Set down the lines below exactly as they stand, please. Go from the first through the one containing "### Step 2: Setting Up Pre-commit Hooks".

SUPPLIED RECORDS section start

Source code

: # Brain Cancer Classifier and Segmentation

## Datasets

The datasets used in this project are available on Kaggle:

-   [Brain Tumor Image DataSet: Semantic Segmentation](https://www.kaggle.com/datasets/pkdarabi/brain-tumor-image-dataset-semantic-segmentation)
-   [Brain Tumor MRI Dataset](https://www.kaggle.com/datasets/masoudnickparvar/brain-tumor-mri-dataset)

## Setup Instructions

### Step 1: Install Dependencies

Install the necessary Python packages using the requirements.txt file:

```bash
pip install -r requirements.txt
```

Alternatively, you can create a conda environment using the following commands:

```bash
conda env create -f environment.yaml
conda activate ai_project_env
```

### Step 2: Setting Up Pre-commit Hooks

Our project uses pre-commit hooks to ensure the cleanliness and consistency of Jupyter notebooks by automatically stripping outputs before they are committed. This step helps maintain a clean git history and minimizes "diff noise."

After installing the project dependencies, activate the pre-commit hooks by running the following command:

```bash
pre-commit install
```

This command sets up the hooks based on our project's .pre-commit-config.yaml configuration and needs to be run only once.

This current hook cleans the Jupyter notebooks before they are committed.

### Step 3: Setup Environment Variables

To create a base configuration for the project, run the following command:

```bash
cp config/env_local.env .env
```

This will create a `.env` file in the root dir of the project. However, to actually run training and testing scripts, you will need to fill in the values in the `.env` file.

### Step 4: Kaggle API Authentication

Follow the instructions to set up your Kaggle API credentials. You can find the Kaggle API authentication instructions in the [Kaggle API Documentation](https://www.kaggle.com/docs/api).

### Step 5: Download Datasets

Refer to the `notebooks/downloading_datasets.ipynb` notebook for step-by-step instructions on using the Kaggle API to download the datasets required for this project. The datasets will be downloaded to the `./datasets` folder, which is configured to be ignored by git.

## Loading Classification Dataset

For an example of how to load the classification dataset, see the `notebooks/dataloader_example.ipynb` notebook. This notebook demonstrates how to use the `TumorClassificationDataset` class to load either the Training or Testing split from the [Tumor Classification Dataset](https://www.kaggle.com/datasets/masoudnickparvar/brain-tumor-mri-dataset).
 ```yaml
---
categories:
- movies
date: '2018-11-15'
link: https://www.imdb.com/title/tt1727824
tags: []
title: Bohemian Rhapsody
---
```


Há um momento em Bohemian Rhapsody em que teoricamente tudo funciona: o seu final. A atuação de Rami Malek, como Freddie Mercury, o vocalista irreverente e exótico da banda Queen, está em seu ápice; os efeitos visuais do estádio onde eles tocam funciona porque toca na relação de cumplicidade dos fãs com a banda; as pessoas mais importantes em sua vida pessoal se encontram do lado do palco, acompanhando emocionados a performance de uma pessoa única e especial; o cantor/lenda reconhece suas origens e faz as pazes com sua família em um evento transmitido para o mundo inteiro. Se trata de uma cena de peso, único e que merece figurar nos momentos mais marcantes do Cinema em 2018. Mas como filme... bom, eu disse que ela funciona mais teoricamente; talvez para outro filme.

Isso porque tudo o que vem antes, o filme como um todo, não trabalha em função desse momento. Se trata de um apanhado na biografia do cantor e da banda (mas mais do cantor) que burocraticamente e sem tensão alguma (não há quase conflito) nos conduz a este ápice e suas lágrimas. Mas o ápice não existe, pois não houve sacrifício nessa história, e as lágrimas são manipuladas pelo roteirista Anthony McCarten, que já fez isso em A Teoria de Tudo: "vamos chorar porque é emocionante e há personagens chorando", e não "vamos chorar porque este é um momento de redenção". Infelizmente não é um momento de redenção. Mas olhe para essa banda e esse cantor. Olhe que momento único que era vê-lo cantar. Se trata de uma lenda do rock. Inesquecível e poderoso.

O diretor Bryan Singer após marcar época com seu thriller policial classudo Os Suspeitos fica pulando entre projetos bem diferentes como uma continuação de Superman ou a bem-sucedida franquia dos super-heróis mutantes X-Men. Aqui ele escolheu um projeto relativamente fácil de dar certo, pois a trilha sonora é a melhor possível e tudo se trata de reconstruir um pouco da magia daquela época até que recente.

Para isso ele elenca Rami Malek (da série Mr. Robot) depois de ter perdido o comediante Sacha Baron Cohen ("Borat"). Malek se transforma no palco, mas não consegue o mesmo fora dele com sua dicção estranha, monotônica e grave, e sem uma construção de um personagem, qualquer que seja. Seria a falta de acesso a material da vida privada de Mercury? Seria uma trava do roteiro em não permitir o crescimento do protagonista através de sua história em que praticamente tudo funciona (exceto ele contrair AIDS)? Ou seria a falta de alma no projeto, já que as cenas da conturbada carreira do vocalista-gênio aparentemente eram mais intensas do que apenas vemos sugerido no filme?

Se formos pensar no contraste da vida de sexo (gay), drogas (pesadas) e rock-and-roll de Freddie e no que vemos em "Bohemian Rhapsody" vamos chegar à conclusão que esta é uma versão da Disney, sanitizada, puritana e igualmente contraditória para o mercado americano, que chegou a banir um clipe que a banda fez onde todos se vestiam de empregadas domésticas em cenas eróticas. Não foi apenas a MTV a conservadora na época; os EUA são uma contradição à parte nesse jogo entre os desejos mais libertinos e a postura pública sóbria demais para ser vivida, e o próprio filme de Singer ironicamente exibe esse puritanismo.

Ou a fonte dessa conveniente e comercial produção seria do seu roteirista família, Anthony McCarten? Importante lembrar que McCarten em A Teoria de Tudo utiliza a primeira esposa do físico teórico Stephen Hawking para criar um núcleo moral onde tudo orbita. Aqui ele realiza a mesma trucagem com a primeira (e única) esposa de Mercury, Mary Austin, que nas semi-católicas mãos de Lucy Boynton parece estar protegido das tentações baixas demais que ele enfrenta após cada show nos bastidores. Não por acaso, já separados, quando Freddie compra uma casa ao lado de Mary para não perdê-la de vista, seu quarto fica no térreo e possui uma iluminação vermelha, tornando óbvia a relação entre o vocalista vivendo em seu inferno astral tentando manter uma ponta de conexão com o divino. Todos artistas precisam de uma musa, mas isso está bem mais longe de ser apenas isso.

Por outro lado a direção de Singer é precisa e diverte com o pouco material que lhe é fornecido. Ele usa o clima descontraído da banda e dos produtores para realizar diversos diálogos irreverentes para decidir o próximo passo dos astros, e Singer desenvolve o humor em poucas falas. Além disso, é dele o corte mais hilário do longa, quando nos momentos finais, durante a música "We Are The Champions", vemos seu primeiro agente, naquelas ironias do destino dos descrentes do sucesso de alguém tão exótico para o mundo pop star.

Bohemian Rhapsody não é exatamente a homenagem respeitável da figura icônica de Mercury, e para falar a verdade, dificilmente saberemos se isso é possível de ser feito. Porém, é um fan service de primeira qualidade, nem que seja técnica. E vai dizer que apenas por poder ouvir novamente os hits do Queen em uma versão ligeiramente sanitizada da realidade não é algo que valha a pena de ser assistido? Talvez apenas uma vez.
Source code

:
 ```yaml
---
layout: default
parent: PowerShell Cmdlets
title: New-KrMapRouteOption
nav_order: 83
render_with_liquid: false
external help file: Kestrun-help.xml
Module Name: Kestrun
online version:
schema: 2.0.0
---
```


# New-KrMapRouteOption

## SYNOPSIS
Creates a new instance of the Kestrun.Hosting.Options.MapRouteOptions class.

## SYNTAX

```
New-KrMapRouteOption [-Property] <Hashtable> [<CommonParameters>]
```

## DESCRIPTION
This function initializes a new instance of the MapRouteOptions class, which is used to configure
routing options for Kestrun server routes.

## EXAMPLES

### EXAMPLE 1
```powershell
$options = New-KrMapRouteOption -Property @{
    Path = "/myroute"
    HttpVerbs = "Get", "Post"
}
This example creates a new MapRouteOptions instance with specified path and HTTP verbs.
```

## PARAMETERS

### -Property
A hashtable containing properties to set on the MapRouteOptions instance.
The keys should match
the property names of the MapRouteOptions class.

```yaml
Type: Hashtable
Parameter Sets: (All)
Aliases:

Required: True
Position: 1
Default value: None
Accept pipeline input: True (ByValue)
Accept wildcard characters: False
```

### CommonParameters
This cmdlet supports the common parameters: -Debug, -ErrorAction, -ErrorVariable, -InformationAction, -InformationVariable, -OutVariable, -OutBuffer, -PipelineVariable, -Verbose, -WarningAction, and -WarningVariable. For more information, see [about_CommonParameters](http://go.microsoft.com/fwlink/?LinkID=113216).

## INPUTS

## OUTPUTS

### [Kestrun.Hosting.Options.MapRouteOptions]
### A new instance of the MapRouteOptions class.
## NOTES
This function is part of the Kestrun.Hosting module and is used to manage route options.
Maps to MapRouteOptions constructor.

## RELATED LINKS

SUPPLIED RECORDS section end

→ **TASK RESULT**:
Source code

: # Brain Cancer Classifier and Segmentation

## Datasets

The datasets used in this project are available on Kaggle:

-   [Brain Tumor Image DataSet: Semantic Segmentation](https://www.kaggle.com/datasets/pkdarabi/brain-tumor-image-dataset-semantic-segmentation)
-   [Brain Tumor MRI Dataset](https://www.kaggle.com/datasets/masoudnickparvar/brain-tumor-mri-dataset)

## Setup Instructions

### Step 1: Install Dependencies

Install the necessary Python packages using the requirements.txt file:

```bash
pip install -r requirements.txt
```

Alternatively, you can create a conda environment using the following commands:

```bash
conda env create -f environment.yaml
conda activate ai_project_env
```

### Step 2: Setting Up Pre-commit Hooks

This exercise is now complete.